Teramo violenta sul tavolo del prefetto. In città altre telecamere

Domani, su richiesta del sindaco, si riunirà il Comitato per l’ordine e la sicurezza. D’Alberto: “Il Comune può fare poco”. Oltre 200mila euro per aumentare i 104 ‘occhi’ elettronici sulla città

TERAMO – Approdano sul tavolo del Comitato per l’ordine e la sicurezza provinciale gli ultimi episodi di violenza registrati in centro storico a Teramo, ultimo quello del pestaggio tra tunisini in pieno corso San Giorgio – che emmelle.it ha documentato con un video – sul quale i carabinieri stanno facendo chiarezza.
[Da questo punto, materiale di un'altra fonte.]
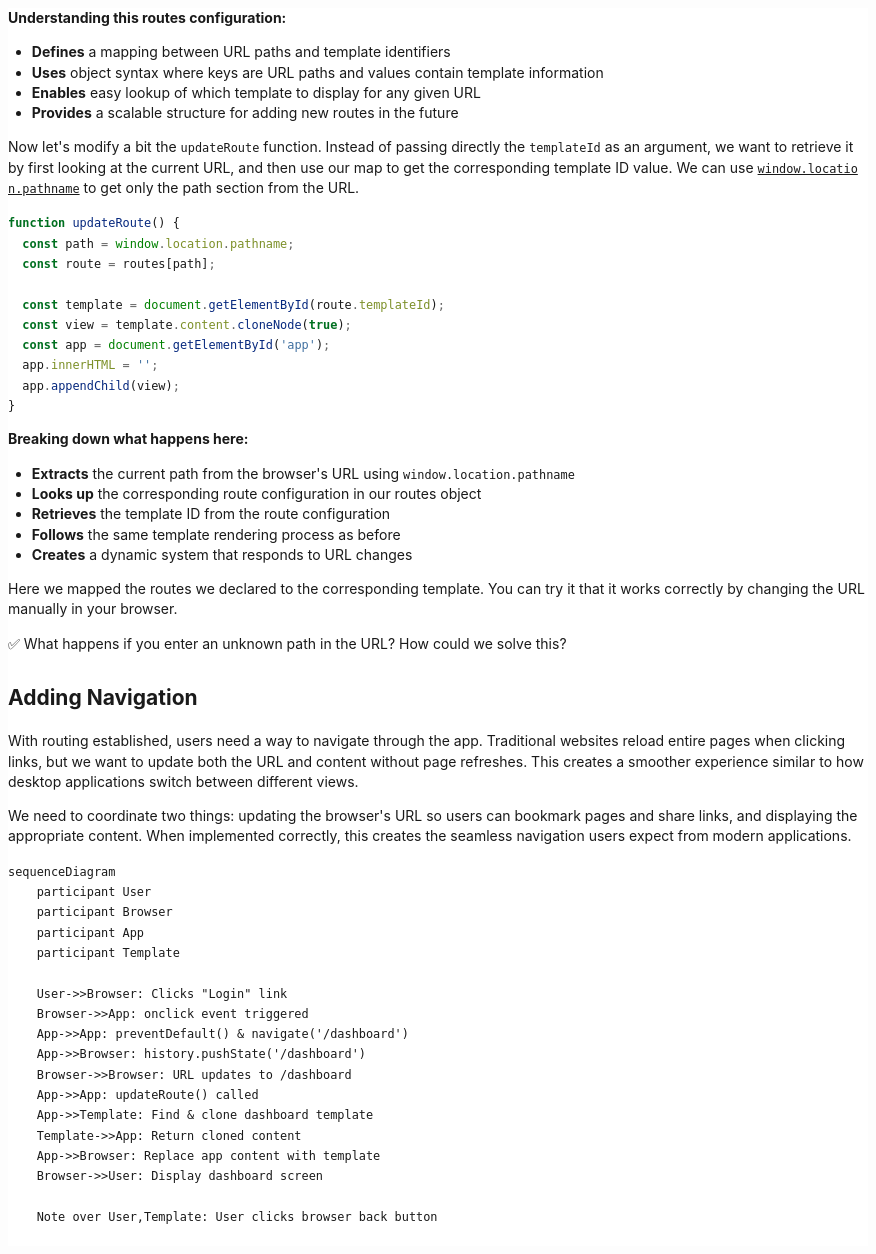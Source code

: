 **Understanding this routes configuration:**
- **Defines** a mapping between URL paths and template identifiers
- **Uses** object syntax where keys are URL paths and values contain template information
- **Enables** easy lookup of which template to display for any given URL
- **Provides** a scalable structure for adding new routes in the future

Now let's modify a bit the `updateRoute` function. Instead of passing directly the `templateId` as an argument, we want to retrieve it by first looking at the current URL, and then use our map to get the corresponding template ID value. We can use [`window.location.pathname`](https://developer.mozilla.org/docs/Web/API/Location/pathname) to get only the path section from the URL.

```js
function updateRoute() {
  const path = window.location.pathname;
  const route = routes[path];

  const template = document.getElementById(route.templateId);
  const view = template.content.cloneNode(true);
  const app = document.getElementById('app');
  app.innerHTML = '';
  app.appendChild(view);
}
```

**Breaking down what happens here:**
- **Extracts** the current path from the browser's URL using `window.location.pathname`
- **Looks up** the corresponding route configuration in our routes object
- **Retrieves** the template ID from the route configuration
- **Follows** the same template rendering process as before
- **Creates** a dynamic system that responds to URL changes

Here we mapped the routes we declared to the corresponding template. You can try it that it works correctly by changing the URL manually in your browser.

✅ What happens if you enter an unknown path in the URL? How could we solve this?

## Adding Navigation

With routing established, users need a way to navigate through the app. Traditional websites reload entire pages when clicking links, but we want to update both the URL and content without page refreshes. This creates a smoother experience similar to how desktop applications switch between different views.

We need to coordinate two things: updating the browser's URL so users can bookmark pages and share links, and displaying the appropriate content. When implemented correctly, this creates the seamless navigation users expect from modern applications.

```mermaid
sequenceDiagram
    participant User
    participant Browser
    participant App
    participant Template
    
    User->>Browser: Clicks "Login" link
    Browser->>App: onclick event triggered
    App->>App: preventDefault() & navigate('/dashboard')
    App->>Browser: history.pushState('/dashboard')
    Browser->>Browser: URL updates to /dashboard
    App->>App: updateRoute() called
    App->>Template: Find & clone dashboard template
    Template->>App: Return cloned content
    App->>Browser: Replace app content with template
    Browser->>User: Display dashboard screen
    
    Note over User,Template: User clicks browser back button
    
```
Lo ha reso noto il sindaco Gianguido D’Alberto che questa mattina è tornato a ripetere le stesse cose, sperando che chi tenta di strumentalizzare la violenza urbana degli extracomunitari, possa capire rispetto alle competenze e ai margini di intervento in tema di ordine pubblico prima, e di immigrazione dopo.

Ben venga per questo il tavolo in prefettura, in programma domani, sperando che queste cose vengano fatte presenti al rappresentante di Governo, Fabrizio Stelo, chiamato stavolta – e per l’ennesima volta – a individuare e indicare le soluzioni che superino la sdrammatizzazione del momento: la violenza esiste, i teramani non son tranquilli, e se i numeri non riportano morti e feriti questo non significa che il problema esiste, soprattutto in centro storico.

Il sindaco dal canto suo, pur se invitato a rivedere e ottimizzare, ma soprattutto ad emanare, le ordinanze anti-bivacco e quelle contro il consumo di alcolici nei luoghi pubblici, ha voluto ricordare, alla presenza dell’assessore al sociale Stefania Di Padova e al comandante della Polizia locale, Franco Zaina, che l’organico dei poliziotti locali sarà (presto) aumentato di 4 unità, e che altre telecamere si aggiungeranno alle 104 già presenti (14 delle quali con sistema Ocr di lettura delle targhe e con gestione delle black list), con un incremento di 50.000 euro sui 200.000 euro già stanziati per questo.